Filter the data below, keeping only lines that contain "title".

━━━ MATERIAL SUPPLIED

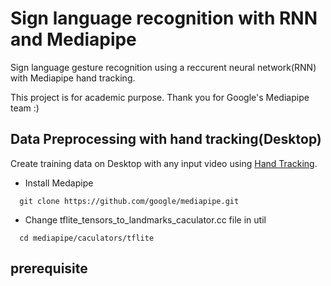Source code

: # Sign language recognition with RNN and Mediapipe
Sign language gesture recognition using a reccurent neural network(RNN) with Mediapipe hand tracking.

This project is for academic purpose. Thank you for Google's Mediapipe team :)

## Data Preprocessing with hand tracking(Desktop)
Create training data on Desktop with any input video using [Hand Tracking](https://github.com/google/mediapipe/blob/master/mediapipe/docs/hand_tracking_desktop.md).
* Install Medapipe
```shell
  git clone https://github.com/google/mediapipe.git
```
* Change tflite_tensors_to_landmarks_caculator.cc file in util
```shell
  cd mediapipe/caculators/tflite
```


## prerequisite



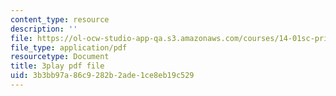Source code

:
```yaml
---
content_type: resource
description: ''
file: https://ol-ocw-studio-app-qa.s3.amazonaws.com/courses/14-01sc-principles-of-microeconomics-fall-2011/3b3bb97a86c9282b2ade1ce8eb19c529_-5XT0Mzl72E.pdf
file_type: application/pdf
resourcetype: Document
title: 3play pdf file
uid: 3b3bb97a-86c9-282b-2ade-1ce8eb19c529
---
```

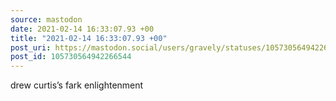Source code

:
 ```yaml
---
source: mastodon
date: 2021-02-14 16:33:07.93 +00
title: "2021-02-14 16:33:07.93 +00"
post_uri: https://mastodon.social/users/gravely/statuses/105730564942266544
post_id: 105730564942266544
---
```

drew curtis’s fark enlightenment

━━━━━━
━━━ MATERIAL SUPPLIED

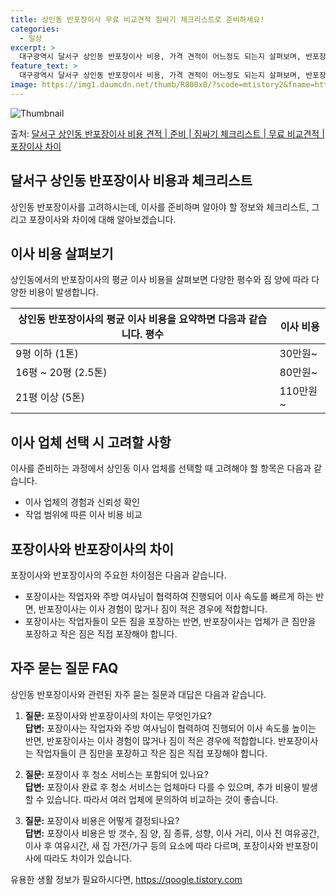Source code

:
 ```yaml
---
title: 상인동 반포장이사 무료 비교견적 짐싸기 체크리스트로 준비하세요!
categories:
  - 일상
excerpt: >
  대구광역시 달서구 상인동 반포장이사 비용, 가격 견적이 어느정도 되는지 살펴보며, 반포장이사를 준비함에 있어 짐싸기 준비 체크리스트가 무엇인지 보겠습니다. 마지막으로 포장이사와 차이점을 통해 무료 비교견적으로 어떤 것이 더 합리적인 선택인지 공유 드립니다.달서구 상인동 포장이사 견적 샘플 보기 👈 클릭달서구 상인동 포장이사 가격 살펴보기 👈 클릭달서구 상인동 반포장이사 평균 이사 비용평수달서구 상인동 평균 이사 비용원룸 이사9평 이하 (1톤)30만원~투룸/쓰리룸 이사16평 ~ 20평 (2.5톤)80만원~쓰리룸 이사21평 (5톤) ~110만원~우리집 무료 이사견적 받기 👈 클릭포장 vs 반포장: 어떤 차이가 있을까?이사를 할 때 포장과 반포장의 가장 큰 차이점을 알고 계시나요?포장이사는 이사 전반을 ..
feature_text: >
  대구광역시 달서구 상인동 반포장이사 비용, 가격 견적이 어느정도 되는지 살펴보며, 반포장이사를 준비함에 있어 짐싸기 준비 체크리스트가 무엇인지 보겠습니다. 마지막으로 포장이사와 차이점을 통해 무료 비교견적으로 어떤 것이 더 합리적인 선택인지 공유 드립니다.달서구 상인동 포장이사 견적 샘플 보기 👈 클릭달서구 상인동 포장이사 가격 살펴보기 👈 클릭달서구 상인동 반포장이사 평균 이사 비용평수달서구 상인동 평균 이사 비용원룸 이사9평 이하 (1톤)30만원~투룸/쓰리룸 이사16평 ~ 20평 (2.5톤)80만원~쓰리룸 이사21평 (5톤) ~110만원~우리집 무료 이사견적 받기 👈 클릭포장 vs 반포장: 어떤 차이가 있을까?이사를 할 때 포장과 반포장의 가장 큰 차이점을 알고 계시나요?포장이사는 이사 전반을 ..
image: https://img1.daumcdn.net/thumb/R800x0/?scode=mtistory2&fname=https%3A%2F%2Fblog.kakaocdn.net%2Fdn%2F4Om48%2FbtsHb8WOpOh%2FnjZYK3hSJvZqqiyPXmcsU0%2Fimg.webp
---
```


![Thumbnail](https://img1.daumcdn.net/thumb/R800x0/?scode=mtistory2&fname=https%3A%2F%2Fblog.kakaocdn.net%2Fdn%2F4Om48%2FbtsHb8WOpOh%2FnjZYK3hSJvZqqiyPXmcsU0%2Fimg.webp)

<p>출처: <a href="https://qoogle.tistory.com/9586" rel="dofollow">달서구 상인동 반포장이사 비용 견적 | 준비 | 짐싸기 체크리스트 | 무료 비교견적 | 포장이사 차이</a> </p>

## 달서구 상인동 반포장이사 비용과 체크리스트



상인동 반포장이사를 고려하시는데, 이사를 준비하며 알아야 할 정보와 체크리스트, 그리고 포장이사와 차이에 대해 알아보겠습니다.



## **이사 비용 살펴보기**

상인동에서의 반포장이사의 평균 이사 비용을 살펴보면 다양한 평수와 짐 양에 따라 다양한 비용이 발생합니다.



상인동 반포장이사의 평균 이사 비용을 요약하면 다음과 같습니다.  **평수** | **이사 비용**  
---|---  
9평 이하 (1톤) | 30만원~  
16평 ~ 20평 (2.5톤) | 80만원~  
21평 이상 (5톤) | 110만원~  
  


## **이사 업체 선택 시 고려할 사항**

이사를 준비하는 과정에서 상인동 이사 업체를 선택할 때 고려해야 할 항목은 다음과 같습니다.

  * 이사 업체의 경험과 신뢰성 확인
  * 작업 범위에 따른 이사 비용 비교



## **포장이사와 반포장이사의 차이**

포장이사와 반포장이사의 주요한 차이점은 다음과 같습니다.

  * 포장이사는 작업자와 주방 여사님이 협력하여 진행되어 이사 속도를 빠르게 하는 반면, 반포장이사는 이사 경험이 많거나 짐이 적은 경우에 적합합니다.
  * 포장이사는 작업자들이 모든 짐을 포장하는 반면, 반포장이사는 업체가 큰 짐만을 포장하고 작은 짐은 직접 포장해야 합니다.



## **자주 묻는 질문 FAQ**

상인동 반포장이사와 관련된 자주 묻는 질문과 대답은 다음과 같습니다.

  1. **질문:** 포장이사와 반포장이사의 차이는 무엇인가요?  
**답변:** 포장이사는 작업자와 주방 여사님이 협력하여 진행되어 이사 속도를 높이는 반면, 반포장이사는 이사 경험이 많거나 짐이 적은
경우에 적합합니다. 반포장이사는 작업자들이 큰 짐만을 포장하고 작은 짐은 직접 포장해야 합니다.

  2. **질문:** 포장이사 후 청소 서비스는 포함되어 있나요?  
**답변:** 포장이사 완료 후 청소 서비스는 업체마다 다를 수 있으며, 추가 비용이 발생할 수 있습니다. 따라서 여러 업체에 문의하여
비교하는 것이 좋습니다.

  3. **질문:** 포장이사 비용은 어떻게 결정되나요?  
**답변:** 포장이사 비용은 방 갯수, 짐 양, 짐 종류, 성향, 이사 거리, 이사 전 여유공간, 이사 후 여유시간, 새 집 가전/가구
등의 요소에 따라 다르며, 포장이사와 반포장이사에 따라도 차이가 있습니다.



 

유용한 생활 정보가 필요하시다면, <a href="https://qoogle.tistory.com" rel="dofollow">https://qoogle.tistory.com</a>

━━━━━━

- SOLUTION TO THIS PROBLEM
title: 3play pdf file
title: "2021-02-14 16:33:07.93 +00"
title: 상인동 반포장이사 무료 비교견적 짐싸기 체크리스트로 준비하세요!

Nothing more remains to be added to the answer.